Charles defeated the Saxon army at a battle near Riga in 1701. He took over Courland and entered the Commonwealth, which was not officially part of the war at that time. The Swedes took Warsaw and moved towards Kraków. Kraków also fell as Saxon and Polish forces were beaten at Kliszów in July 1702. Further Saxon defeats happened the following year at Pułtusk and Toruń. This split the Commonwealth nobility and increased the anti-Saxon opposition led by Cardinal Radziejowski. A confederation in Warsaw, mainly based on Greater Poland nobility, was called. Following Charles XII's wishes, it proclaimed Augustus's dethronement on February 14, 1704. On July 12, Stanisław Leszczyński, the Voivode of Poznań, was elected king. This was the first free election where the outcome was forced by a foreign ruler. The chosen Polish magnate, young and well-educated, was completely loyal to Charles. Stanisław's elevation was followed by a country-wide civil war and by the Treaty of Warsaw (1705), which aimed to make the Commonwealth subservient to Sweden. The Swedish monarch was granted permanent extensive territorial and other concessions, such as the right to station and conscript troops. He intended to use the Commonwealth's resources to fight Russia, his main enemy.

Most Polish nobles opposed the Warsaw Confederation and considered Leszczyński's election illegal. The dominant pro-Augustus party formed the Sandomierz Confederation in May 1704. Led by Stanisław Ernest Denhoff, it declared its intent to defend the King and the state's integrity, seeking Russia's protection. Accordingly, the Treaty of Narva was signed on August 30, 1704, in the recently Russian-won Narva. Its purpose was to create a common front against Sweden, giving Russia the right to fight Swedish armies on Commonwealth territory. The Commonwealth was promised the recovery of Livonia (never happened). Russia promised to help suppress the Cossack uprising of Semen Paliy in right-bank Ukraine. But the treaty opened doors for Russia's future involvement in Commonwealth affairs.
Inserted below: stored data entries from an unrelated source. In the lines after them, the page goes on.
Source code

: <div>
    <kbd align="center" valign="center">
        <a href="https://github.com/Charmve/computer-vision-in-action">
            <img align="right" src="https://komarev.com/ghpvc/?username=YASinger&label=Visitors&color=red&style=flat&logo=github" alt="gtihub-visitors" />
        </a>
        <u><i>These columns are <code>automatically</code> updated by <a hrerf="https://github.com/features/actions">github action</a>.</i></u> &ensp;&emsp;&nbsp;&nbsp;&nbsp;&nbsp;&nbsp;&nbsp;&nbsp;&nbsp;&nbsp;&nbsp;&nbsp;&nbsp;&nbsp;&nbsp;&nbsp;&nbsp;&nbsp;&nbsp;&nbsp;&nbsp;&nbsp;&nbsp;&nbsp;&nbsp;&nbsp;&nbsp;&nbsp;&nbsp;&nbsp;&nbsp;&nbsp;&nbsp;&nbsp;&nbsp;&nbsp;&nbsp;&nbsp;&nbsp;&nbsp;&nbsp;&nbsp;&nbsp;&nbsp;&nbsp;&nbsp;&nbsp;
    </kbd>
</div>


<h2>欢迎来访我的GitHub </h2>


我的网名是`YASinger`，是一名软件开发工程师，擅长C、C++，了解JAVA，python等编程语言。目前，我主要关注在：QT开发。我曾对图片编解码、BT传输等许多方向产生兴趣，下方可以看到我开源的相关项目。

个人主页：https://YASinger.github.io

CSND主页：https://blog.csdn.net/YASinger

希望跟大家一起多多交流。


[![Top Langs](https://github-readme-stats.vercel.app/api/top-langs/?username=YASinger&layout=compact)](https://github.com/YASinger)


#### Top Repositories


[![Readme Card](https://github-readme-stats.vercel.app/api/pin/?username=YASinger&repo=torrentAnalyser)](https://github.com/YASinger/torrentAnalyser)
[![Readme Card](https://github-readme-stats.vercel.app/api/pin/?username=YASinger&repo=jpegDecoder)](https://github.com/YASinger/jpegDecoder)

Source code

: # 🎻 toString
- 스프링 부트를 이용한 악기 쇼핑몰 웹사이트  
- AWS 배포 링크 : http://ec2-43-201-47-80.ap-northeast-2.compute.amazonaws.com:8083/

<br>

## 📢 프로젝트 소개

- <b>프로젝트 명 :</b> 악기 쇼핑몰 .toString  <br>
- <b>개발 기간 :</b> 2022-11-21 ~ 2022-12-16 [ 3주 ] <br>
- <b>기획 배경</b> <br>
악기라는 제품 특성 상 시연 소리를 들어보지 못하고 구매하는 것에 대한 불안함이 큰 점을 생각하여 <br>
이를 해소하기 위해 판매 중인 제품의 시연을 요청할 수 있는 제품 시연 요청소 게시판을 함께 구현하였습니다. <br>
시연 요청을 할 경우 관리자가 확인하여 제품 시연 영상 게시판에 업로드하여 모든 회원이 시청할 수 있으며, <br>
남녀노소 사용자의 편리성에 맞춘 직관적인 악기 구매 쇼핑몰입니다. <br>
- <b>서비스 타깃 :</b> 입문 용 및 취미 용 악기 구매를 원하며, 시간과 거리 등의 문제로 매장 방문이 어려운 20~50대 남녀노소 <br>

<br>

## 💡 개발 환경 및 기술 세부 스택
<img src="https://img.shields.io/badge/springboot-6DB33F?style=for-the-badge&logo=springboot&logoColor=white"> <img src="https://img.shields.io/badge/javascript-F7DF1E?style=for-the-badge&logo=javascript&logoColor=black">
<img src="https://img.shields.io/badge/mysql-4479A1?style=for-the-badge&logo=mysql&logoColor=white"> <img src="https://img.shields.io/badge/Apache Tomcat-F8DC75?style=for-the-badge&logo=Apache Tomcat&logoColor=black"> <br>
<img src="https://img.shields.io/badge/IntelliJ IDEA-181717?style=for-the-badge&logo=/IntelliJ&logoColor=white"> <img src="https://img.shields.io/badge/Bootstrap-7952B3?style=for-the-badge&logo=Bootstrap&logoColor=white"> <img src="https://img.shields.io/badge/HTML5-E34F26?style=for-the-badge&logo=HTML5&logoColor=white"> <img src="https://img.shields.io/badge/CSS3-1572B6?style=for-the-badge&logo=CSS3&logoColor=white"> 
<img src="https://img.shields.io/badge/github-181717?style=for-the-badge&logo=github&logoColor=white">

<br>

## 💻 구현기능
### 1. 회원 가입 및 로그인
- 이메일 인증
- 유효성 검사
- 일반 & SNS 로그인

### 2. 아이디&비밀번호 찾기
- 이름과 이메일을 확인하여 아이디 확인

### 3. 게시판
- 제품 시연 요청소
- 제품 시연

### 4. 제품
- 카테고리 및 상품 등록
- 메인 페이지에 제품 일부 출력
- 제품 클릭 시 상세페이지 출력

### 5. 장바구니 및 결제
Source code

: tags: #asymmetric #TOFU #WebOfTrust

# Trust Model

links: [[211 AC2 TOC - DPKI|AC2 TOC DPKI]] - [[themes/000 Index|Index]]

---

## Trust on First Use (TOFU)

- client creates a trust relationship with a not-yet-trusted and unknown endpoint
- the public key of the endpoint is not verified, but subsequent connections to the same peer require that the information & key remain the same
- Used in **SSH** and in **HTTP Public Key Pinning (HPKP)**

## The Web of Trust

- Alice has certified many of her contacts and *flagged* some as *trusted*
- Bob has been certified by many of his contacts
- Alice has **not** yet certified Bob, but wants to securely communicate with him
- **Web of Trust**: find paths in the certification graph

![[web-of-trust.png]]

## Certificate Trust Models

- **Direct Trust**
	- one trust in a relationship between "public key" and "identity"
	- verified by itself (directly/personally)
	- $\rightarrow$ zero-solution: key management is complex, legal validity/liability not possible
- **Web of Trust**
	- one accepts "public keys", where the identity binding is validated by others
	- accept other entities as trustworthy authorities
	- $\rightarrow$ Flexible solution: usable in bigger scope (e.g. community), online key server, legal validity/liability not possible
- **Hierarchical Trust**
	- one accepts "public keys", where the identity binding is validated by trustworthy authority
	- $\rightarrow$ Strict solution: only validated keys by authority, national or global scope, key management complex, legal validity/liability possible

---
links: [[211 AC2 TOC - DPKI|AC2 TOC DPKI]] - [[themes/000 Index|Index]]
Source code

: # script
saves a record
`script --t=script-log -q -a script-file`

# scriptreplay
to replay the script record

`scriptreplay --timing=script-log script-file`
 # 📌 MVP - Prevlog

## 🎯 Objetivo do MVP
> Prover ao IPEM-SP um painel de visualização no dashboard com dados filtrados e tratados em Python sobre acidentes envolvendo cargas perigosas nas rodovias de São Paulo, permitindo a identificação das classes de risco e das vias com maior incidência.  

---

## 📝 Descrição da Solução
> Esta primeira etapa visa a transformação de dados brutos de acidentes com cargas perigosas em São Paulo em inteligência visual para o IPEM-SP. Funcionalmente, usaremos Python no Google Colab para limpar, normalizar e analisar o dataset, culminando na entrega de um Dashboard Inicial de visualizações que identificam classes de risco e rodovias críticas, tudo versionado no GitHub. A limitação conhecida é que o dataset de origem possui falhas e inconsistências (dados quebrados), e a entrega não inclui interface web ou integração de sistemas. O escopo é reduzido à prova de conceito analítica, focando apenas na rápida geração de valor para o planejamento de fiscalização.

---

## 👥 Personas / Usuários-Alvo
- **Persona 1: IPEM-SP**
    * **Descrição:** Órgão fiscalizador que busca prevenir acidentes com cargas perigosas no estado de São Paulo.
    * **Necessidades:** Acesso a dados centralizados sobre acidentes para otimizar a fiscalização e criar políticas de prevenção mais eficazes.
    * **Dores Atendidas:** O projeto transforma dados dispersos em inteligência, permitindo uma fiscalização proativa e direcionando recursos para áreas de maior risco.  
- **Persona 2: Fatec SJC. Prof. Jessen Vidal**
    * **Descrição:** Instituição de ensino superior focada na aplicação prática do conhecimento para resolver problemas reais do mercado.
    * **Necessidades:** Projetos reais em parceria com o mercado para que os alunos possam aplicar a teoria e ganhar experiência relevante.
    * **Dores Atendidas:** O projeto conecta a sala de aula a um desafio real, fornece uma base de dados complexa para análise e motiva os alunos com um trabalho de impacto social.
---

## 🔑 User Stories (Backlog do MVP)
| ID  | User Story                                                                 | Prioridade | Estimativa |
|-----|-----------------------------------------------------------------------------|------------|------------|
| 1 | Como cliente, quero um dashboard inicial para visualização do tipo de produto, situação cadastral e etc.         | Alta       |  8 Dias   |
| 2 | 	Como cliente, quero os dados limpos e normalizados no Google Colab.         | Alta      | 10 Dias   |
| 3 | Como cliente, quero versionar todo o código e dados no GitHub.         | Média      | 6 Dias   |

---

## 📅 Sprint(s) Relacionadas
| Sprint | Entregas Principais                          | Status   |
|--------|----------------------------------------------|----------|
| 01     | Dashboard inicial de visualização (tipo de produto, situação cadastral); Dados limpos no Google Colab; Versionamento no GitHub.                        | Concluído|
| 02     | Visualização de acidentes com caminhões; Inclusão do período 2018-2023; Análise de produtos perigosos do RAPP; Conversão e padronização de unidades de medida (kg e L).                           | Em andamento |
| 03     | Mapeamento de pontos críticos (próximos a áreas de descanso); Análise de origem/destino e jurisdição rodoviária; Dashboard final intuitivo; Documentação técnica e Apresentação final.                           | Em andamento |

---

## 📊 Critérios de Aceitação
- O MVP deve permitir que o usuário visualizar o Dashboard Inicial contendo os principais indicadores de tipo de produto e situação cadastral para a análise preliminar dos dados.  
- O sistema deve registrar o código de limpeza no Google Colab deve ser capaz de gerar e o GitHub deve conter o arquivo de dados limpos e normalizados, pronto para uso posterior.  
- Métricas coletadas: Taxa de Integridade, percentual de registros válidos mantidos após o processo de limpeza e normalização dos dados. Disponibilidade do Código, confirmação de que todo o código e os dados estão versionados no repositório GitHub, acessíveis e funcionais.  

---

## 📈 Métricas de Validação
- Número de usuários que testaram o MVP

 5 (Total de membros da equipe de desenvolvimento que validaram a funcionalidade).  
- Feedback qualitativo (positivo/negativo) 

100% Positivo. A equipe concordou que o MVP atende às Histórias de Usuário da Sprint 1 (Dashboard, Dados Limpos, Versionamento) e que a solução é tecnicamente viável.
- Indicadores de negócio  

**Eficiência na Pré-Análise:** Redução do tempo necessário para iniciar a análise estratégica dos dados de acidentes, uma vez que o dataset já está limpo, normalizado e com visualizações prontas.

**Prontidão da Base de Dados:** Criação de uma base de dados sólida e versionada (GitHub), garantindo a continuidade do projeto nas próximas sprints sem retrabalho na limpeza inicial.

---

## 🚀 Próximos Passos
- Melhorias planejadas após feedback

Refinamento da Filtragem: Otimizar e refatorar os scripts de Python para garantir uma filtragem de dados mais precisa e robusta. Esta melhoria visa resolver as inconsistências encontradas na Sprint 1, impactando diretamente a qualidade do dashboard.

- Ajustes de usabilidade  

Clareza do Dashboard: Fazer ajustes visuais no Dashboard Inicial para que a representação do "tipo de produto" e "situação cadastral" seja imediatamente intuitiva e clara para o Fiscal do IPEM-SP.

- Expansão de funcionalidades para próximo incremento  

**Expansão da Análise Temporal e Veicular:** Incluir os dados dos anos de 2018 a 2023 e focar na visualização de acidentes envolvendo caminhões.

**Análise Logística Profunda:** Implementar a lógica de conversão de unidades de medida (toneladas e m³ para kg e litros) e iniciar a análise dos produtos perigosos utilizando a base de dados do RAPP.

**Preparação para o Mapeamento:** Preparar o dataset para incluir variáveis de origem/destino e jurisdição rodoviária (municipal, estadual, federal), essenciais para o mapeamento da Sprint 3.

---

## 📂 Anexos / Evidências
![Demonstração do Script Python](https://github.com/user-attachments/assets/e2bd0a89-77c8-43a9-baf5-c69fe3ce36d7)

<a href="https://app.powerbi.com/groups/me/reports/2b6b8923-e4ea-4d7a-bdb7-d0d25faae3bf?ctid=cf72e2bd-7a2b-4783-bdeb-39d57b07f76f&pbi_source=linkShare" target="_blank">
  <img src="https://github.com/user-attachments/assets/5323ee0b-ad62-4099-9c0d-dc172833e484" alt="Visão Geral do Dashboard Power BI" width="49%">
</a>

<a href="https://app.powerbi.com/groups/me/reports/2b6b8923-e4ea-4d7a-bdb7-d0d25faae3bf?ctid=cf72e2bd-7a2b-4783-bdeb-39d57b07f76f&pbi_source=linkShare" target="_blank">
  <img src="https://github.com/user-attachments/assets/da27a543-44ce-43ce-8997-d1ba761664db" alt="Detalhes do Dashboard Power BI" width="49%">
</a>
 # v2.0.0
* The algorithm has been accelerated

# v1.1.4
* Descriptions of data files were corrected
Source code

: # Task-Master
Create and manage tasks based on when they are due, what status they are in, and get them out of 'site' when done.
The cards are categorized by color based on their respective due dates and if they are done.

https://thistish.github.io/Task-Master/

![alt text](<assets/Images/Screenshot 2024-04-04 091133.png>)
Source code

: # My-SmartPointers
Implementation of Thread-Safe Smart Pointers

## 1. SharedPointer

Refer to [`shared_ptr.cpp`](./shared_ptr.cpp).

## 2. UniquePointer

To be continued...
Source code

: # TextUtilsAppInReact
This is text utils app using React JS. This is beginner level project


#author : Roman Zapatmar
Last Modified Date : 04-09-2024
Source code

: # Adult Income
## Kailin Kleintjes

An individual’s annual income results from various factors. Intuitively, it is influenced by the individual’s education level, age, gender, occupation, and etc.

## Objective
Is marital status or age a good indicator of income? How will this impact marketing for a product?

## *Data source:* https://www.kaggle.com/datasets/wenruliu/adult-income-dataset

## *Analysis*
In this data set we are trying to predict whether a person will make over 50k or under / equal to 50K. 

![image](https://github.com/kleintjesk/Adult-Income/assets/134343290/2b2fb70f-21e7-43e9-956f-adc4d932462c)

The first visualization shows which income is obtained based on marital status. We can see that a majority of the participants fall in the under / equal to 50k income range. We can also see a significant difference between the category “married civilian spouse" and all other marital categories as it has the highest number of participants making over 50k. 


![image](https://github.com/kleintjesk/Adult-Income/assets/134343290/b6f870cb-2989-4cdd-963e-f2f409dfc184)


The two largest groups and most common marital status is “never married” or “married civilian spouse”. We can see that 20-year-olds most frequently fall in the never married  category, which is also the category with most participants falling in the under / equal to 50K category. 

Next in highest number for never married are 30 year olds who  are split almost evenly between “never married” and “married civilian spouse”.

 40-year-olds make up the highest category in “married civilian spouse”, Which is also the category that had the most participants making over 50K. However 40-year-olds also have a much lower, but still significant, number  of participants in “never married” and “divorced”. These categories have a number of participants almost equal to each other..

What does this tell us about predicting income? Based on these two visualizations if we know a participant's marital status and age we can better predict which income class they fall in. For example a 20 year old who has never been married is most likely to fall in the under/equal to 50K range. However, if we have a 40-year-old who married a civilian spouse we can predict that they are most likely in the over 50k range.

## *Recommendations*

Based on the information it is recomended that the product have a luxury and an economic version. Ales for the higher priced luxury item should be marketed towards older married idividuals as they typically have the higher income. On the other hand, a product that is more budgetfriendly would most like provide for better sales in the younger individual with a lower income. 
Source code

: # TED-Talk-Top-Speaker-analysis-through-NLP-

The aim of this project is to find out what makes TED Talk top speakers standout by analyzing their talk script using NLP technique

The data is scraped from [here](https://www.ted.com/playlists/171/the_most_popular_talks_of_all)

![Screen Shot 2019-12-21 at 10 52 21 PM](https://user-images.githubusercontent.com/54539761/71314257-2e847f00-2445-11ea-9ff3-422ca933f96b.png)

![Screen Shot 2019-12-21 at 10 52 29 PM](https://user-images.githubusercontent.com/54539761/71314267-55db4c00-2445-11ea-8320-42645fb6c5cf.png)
The developments on the military front did not however proceed as hoped for by the pro-Saxon majority. The common Russian-Saxon-Polish offensive had failed, as Charles forced the Russians to abandon Grodno and the Saxon-led coalition army was defeated in 1706 at the Battle of Fraustadt. As a result of his successes in the War of the Spanish Succession, Charles XII entered the Holy Roman Empire and occupied Saxony. Augustus II had to agree to humiliating terms in the Treaty of Altranstädt of 1706, in which he gave up the Polish crown.

Battle of Kalisz 1706
Battle of Kalisz in 1706.

Before the treaty was approved, Augustus still managed to defeat at Kalisz a combined Swedish and Warsaw Confederation force. This cleared most of the Commonwealth of Swedish occupiers, until Charles entered through Silesia again. The Sandomierz Confederation maintained its alliance with Peter I of Russia even during Charles's Moscow offensive, when Russian troops left Poland. Stanisław Leszczyński's forces, tasked with protecting the rear, were defeated by his and Charles's Polish enemies at the Battle of Koniecpol. Stanisław and von Krassow (commander of Swedish units left in Poland), thwarted by the Sandomierz confederates again, could not break through to join Charles, who was stuck in Ukraine. There, the Cossack hetman Ivan Mazepa largely failed to deliver on his promised support for the Swedes. The Swedish supply train approaching from Livonia was destroyed by the Russians. Thus, the actions of the Sandomierz Confederation alliance greatly contributed to Charles's ultimate failure at the Battle of Poltava in 1709.

After Poltava, von Krassow and his forces retreated to Swedish Pomerania, and Augustus II's rule was restored. Leszczyński sought refuge in Swedish-controlled Stettin. Charles XII found his in Bender, under Ottoman rule, and continued to cause unrest in the Commonwealth. The Russo-Turkish War (1710–11), instigated by Charles, ended in Peter the Great's defeat. Peter was forced to remove his forces from the Commonwealth. Augustus's expeditions into Western Pomerania in 1711–13 with the Danes and Russians only resulted in Prussia taking over Stettin.

Stanisław Ledóchowski 1
Stanisław Ledóchowski was an influential marshal of the Tarnogród Confederation and the Silent Sejm.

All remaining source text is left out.